Der Berliner Platz in Osnabrück soll in Helmut-Kohl-Platz umbenannt werden. Der Rat ist mehrheitlich dafür, die Anwohner dagegen.

Kein Ausbund von Schönheit: der Berliner Platz in Osnabrück Foto: Uwe Lewandowski

Osnabrück taz | Es gibt Plätze, an denen hält sich niemand gern auf. Der Berliner Platz in Osnabrück ist einer davon. Er hat zwar einen gewichtig klingenden Namen, aber sonst ist an ihm nicht viel dran. Es sei denn, man mag Autolärm, Leerstände, zugewucherte Brachflächen, Eisenbahnbrücken, Abgasgestank und runtergekommene Bauten, bei denen eigentlich nur der Abriss hilft – eine Problemzone, seit Jahrzehnten schon, und eine der hässlichsten, meistbefahrenen Kreuzungen der Stadt.

Diese Problemzone hat jetzt ein neues Pro­blem, zu ihren vielen alten: Der Berliner Platz soll zum Helmut-Kohl-Platz umbenannt werden.

Konservativ-Kanzler Kohl durch eine Straßenbenennung in Osnabrück zu würdigen, trotz der Schwarzgeldaffäre, die seinen Namen seit 1999 belastet, ist keine neue Idee. Der Ratsbeschluss, das Verfahren in Gang zu setzen, initiiert von der CDU-Fraktion, erging am 5. September 2017.

Trotz Bauchschmerzen von FDP („zwiespältig“) bis Bündnis 90 / Die Grünen („nicht kritiklos verehren oder überhöhen“) ging er am Ende ziemlich einmütig durch; Gegenwehr kam nur aus den Reihen von Die Linke und der Piraten. Dass im Normalfall eine Wartezeit von mindestens drei Jahren greift ab dem Todeszeitpunkt des zu Ehrenden? Bei Kohl, drei Monate vor dem Ratsbeschluss verstorben, wurde auf sie verzichtet.

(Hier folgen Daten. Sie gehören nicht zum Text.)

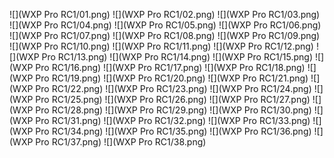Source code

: ![](WXP Pro RC1/01.png)
![](WXP Pro RC1/02.png)
![](WXP Pro RC1/03.png)
![](WXP Pro RC1/04.png)
![](WXP Pro RC1/05.png)
![](WXP Pro RC1/06.png)
![](WXP Pro RC1/07.png)
![](WXP Pro RC1/08.png)
![](WXP Pro RC1/09.png)
![](WXP Pro RC1/10.png)
![](WXP Pro RC1/11.png)
![](WXP Pro RC1/12.png)
![](WXP Pro RC1/13.png)
![](WXP Pro RC1/14.png)
![](WXP Pro RC1/15.png)
![](WXP Pro RC1/16.png)
![](WXP Pro RC1/17.png)
![](WXP Pro RC1/18.png)
![](WXP Pro RC1/19.png)
![](WXP Pro RC1/20.png)
![](WXP Pro RC1/21.png)
![](WXP Pro RC1/22.png)
![](WXP Pro RC1/23.png)
![](WXP Pro RC1/24.png)
![](WXP Pro RC1/25.png)
![](WXP Pro RC1/26.png)
![](WXP Pro RC1/27.png)
![](WXP Pro RC1/28.png)
![](WXP Pro RC1/29.png)
![](WXP Pro RC1/30.png)
![](WXP Pro RC1/31.png)
![](WXP Pro RC1/32.png)
![](WXP Pro RC1/33.png)
![](WXP Pro RC1/34.png)
![](WXP Pro RC1/35.png)
![](WXP Pro RC1/36.png)
![](WXP Pro RC1/37.png)
![](WXP Pro RC1/38.png)

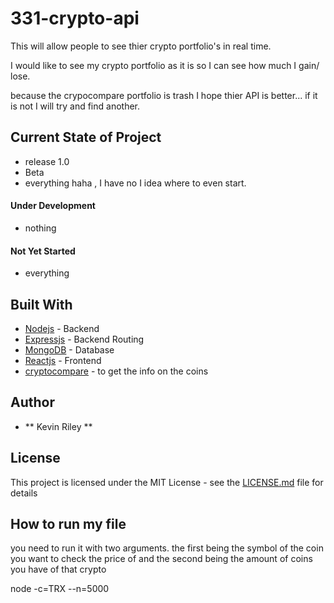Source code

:# 331-crypto-api
This will allow people to see thier crypto portfolio's in real time. 

I would like to see my crypto portfolio as it is so I can see how much I gain/ lose.

because the crypocompare portfolio is trash I hope thier API is better... if it is not I will try and find another. 

## Current State of Project
* release 1.0
*  Beta
* everything haha , I have no I idea where to even start. 

#### Under Development
*  nothing

#### Not Yet Started
* everything


## Built With

* [Nodejs](https://nodejs.org/en/docs/) - Backend
* [Expressjs](http://expressjs.com/en/4x/api.html) - Backend Routing
* [MongoDB](https://docs.mongodb.com/) - Database
* [Reactjs](https://reactjs.org/) - Frontend
* [cryptocompare](https://www.cryptocompare.com/api/#introduction) - to get the info on the coins

## Author

* **  Kevin Riley **

## License

This project is licensed under the MIT License - see the [LICENSE.md](LICENSE.md) file for details


## How to run my file

you need to run it with two arguments.
the first being the symbol of the coin you want to check the price of 
and the second being the amount of coins you have of that crypto 

node -c=TRX --n=5000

Es sollten da nicht allzu viele Menschen wohnen, denn eine Adressänderung bedeutet ja Umstände

Sven Jürgensen, Pressesprecher Osnabrück

Und jetzt wird es also ernst. Anfang November tagt der Kulturausschuss, Anfang Dezember der Rat. Kippt Kohl da nicht noch, was unwahrscheinlich ist, ist die Sache durch.

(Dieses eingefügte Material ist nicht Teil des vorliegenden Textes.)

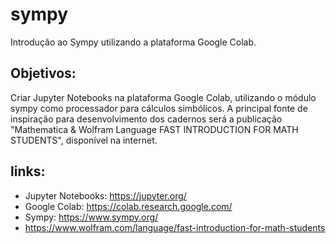 # sympy
Introdução ao Sympy utilizando a plataforma Google Colab.

## Objetivos:
Criar Jupyter Notebooks na plataforma Google Colab, utilizando o módulo sympy como processador para cálculos simbólicos.
A principal fonte de inspiração para desenvolvimento dos cadernos será a publicação "Mathematica & Wolfram Language
FAST INTRODUCTION FOR MATH STUDENTS", disponível na internet.

## links:
* Jupyter Notebooks: https://jupyter.org/
* Google Colab: https://colab.research.google.com/
* Sympy: https://www.sympy.org/
* https://www.wolfram.com/language/fast-introduction-for-math-students
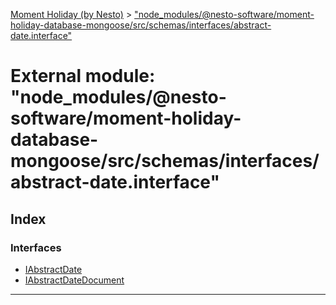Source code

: [Moment Holiday (by Nesto)](../README.md) > ["node_modules/@nesto-software/moment-holiday-database-mongoose/src/schemas/interfaces/abstract-date.interface"](../modules/_node_modules__nesto_software_moment_holiday_database_mongoose_src_schemas_interfaces_abstract_date_interface_.md)

# External module: "node_modules/@nesto-software/moment-holiday-database-mongoose/src/schemas/interfaces/abstract-date.interface"

## Index

### Interfaces

* [IAbstractDate](../interfaces/_node_modules__nesto_software_moment_holiday_database_mongoose_src_schemas_interfaces_abstract_date_interface_.iabstractdate.md)
* [IAbstractDateDocument](../interfaces/_node_modules__nesto_software_moment_holiday_database_mongoose_src_schemas_interfaces_abstract_date_interface_.iabstractdatedocument.md)

---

Warum die Wahl ausgerechnet auf den Berliner Platz fiel, erklärt Sven Jürgensen, Pressesprecher der Stadt, betont pragmatisch: „Einerseits sollte es ein prominenter Ort sein, nicht einfach nur irgendein kleiner Forstweg oder Wohngebiets-Wendehammer, das wäre dem Namen des zu Ehrenden natürlich nicht angemessen. Andererseits sollten da nicht allzu viele Menschen wohnen, denn eine Adressänderung bedeutet ja Umstände: neuer Pass, neue Visitenkarten…“ Sein Fazit: „War ein schwieriger Spagat.“

Wenn es drum geht, möglichst wenige Anwohner zu belasten, ist der Berliner Platz in der Tat eine perfekte Wahl. Nur ein einziges Wohnhaus steht dort – fünf Etagen, schmutziggrün, 24 Mieter. Jürgensen: „Die haben wir natürlich angeschrieben, damit sie Stellung nehmen können.“ Ginge es nach den Anwohnern, bliebe der Name unverändert. Jürgensen: „21 von 24 sind gegen eine Umbenennung. Aber ihre Stellungnahme ist natürlich nicht bindend.“

Die Junge Union macht Druck

Eine, deren Stellungnahme nicht bindend ist, ist Julia, gerade erst eingezogen. Die junge Frau liest ihren Nachnamen lieber nicht in der Zeitung, erzählt aber gern, wie sie zu der ganzen Sache steht: „Was das für ein Aufwand wäre!“, sagt sie. Außerdem gefalle ihr der Name genau so wie er jetzt ist: „Ich habe eine enge Beziehung zu Berlin, durch meine Familie. Und was auch wichtig ist: Ich bin nicht so der Freund der CDU.“

Damit die Ehrung des „großen Europäers“ auch glattgeht, hat Christopher Peiler, Vorsitzender der Jungen Union Osnabrück, jetzt nochmal nachgelegt: Kohls Verdienste seien „immens“. Der Helmut-Kohl-Platz müsse kommen, macht die Junge Union auf ihrer Facebook-Seite Druck. Und der Berliner Platz sei besonders geeignet. Zudem gehe es bei solchen Benennungen „nicht um Einzelmeinungen von Anwohnern, sondern ausschließlich um die Ehrung des positiven geschichtlichen Erbes solcher herausragenden Persönlichkeiten“.

Schiere Größe

Fritz Brickwedde, der CDU-Fraktionsvorsitzende, hat zwar angekündigt, alle Bewohner und den Eigentümer des Hauses einzuladen, um Bedenken zu diskutieren. Aber am Ausgang des Ganzen lässt auch er keinen Zweifel: Jede „kleinkarierte Diskussion“ sei fehl am Platze. Gerade „in der heutigen Zeit von Populismus und Nationalismus“ sei es wichtig, an gemäßigte demokratische Politiker zu erinnern, die als Deutsche europäische Geschichte geschrieben hätten.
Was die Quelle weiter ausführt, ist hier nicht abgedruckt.